会社の経営者の相続事件 限定承認を利用したケース
事案の内容
会社を経営していた社長が突然死亡し、奥様から会社清算に至る事後処理及び相続関係の処理について依頼を受けました。
亡くなった社長には前妻の子がおり、奥様は前妻の子との間の遺産分割の協議がスムーズにできるのかも心配なさっていました。
当事務所の活動内容
まず、信用情報を取り寄せるなどして財産や負債を調査したところ、隠れた債務が存在する可能性があったため、お客様を含む相続人全員に、限定承認の手続を行ってもらいました。結果として債務超過ではなかったものの、限定承認をしたことで責任の範囲が相続財産の範囲内に限定され、手続終了後に安心して生活できるようになりました。
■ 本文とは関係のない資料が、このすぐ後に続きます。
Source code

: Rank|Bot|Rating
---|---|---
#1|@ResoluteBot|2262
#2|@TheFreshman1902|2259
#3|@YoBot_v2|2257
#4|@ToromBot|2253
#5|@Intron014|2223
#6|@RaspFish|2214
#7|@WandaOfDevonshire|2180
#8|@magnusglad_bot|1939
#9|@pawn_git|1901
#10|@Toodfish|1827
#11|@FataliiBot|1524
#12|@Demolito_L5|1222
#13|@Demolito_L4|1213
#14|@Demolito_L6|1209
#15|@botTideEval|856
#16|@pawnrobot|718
また、会社が加入している生命保険があり、社長が亡くなったことによって数千万円の死亡保険金が会社に入ることになっていました。しかし、会社の社長(代表者)が亡くなっているため、新たな代表取締役を選任しなければ、保険金請求の手続ができません。
そこで、当事務所で代表取締役を奥様に変更するための手続をしました。
これらと平行して、前妻の子と遺産分割協議を行いました。協議の結果、代償金を支払うことで、会社の株式は全て奥様が取得することができました。なお、相続人の中に未成年者がいたため、遺産分割協議を成立させるため、特別代理人の選任の申立を裁判所に行いました。
そして、保険金を受け取った会社から奥様に死亡退職金を支給する手続を行い、奥様は数千万円の財産を手元に残すことができました。
以上の手続が全て終了したあと、会社は解散手続を行い消滅しました。
処理のポイント
本件では税金や商業登記に関する問題があったため、税理士、司法書士と連携しながら業務をすすめました。特に税理士とは密に意見を交換し、お客様に一番多く財産を残すことのできる方法を実行できたと思います。
会社経営中の社長が突然亡くなってしまうと、残された家族はどうしてよいのか途方に暮れてしまうのが普通です。このような場合、本件のお客様のように早めに専門家に相談することをお勧めいたします。